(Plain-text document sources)
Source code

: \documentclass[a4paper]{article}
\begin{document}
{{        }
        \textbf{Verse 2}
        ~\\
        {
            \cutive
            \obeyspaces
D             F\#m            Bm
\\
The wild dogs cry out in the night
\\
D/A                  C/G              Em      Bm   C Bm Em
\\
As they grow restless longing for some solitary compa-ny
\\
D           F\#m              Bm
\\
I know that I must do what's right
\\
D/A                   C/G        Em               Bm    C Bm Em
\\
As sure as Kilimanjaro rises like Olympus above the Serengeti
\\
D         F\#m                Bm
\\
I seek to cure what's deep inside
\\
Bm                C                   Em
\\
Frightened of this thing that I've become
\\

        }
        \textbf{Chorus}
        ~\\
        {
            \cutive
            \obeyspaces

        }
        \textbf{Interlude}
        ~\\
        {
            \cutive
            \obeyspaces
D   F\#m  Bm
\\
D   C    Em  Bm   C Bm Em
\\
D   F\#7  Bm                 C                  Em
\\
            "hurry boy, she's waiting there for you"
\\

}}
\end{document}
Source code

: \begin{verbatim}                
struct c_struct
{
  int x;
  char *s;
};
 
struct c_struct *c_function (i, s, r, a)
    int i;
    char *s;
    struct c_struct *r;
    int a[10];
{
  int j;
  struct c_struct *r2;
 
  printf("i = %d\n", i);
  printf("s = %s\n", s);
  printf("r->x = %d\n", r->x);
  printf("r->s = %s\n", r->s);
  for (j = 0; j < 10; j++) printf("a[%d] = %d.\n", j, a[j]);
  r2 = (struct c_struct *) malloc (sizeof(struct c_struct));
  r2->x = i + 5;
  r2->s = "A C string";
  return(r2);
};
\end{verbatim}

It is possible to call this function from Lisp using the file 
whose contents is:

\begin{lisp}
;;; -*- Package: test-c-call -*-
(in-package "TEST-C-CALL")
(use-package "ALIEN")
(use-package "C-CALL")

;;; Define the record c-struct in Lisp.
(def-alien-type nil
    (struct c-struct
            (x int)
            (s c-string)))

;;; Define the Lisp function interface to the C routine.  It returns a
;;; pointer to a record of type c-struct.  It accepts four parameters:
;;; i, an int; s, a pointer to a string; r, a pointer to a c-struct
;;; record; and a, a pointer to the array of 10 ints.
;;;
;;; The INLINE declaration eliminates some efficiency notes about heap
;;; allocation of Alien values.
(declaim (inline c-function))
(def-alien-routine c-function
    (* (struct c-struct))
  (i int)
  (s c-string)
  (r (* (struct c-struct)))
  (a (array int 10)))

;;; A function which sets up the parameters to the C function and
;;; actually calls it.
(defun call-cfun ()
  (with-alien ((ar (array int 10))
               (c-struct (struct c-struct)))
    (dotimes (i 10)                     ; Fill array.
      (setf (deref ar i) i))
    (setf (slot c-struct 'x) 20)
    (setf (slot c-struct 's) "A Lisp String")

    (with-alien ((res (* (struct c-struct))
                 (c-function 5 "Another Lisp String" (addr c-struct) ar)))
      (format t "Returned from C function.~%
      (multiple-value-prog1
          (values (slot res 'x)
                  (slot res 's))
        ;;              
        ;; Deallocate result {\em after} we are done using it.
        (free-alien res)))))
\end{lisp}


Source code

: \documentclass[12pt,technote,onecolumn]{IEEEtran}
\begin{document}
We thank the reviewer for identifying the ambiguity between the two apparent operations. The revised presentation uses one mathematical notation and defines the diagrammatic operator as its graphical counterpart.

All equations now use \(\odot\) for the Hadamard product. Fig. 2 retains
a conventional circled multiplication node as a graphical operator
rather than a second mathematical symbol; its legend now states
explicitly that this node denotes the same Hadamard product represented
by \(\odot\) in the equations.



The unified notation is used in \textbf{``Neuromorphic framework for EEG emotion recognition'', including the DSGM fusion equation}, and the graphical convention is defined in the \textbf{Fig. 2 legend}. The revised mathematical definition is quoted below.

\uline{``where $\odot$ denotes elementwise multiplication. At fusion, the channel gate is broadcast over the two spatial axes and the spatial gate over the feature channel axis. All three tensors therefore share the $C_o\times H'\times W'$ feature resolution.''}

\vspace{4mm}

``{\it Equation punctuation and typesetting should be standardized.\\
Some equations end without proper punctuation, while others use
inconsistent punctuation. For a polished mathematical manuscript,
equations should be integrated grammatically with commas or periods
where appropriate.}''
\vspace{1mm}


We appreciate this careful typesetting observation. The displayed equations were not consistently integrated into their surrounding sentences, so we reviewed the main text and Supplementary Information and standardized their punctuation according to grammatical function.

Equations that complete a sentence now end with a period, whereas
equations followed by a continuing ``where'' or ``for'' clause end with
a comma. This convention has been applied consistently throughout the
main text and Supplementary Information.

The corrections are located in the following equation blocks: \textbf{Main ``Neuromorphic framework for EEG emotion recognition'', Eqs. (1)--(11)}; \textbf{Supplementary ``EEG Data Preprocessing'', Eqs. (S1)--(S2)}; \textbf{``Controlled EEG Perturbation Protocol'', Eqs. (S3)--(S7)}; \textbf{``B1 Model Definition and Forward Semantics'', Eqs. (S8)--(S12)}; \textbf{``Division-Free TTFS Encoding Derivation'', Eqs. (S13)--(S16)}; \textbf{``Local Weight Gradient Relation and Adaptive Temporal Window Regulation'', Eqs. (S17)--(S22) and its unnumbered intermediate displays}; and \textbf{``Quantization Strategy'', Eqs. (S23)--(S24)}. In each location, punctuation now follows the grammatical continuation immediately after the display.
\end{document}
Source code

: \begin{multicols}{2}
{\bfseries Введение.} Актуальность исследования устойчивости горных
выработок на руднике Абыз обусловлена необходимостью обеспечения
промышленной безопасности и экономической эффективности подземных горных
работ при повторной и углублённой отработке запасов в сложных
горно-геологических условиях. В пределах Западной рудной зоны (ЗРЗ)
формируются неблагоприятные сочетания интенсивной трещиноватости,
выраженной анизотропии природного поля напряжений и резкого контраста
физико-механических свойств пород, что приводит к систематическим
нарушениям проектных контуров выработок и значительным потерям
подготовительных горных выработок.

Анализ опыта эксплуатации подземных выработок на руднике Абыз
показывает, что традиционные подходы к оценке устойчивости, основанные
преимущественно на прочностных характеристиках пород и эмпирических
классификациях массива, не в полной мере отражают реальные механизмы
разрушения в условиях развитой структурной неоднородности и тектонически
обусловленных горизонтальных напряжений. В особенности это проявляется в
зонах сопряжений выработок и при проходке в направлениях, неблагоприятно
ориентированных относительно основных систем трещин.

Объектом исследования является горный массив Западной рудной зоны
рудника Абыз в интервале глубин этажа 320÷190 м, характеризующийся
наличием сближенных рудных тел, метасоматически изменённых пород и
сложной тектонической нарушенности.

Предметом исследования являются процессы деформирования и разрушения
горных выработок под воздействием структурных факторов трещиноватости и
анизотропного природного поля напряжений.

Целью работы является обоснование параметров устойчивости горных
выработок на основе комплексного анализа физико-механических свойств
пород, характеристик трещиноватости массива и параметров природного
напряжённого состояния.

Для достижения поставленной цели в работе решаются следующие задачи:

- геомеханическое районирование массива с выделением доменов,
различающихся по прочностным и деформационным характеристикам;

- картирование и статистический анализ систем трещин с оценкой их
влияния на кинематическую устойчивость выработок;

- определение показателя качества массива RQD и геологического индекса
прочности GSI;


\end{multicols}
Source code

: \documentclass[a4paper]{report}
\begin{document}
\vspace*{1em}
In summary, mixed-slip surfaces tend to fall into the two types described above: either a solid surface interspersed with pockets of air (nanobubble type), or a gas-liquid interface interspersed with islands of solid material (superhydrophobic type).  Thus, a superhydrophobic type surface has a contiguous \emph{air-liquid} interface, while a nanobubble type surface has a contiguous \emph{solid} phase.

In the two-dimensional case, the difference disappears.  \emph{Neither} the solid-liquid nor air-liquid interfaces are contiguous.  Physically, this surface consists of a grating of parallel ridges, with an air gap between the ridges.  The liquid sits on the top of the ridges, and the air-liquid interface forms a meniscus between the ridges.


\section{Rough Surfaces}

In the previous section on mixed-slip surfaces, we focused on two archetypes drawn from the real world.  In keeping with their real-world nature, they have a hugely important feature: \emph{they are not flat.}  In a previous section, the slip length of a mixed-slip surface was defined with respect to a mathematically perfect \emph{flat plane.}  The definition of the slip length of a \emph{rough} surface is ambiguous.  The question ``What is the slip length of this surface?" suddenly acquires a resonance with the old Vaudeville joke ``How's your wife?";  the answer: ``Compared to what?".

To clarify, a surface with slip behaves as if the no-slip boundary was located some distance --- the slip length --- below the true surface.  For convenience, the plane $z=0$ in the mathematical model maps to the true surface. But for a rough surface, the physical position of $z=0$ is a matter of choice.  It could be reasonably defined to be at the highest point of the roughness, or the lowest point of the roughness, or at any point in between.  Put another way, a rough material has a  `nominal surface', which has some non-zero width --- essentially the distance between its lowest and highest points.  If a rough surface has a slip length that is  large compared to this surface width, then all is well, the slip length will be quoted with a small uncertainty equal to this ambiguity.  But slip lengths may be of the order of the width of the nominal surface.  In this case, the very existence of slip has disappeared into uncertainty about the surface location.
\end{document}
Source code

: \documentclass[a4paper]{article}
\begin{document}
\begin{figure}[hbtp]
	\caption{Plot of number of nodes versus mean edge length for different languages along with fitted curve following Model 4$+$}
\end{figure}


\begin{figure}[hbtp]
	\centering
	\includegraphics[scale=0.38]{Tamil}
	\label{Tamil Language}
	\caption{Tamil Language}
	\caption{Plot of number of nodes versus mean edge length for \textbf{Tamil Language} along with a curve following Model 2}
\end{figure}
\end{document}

_REQUIREMENT_. Write down exactly the span of lines above from the one containing "It is possible" to the one containing "(declaim (inline c-function))", both ends included.

_OUTPUT OF THE TASK_.
It is possible to call this function from Lisp using the file 
whose contents is:

\begin{lisp}
;;; -*- Package: test-c-call -*-
(in-package "TEST-C-CALL")
(use-package "ALIEN")
(use-package "C-CALL")

;;; Define the record c-struct in Lisp.
(def-alien-type nil
    (struct c-struct
            (x int)
            (s c-string)))

;;; Define the Lisp function interface to the C routine.  It returns a
;;; pointer to a record of type c-struct.  It accepts four parameters:
;;; i, an int; s, a pointer to a string; r, a pointer to a c-struct
;;; record; and a, a pointer to the array of 10 ints.
;;;
;;; The INLINE declaration eliminates some efficiency notes about heap
;;; allocation of Alien values.
(declaim (inline c-function))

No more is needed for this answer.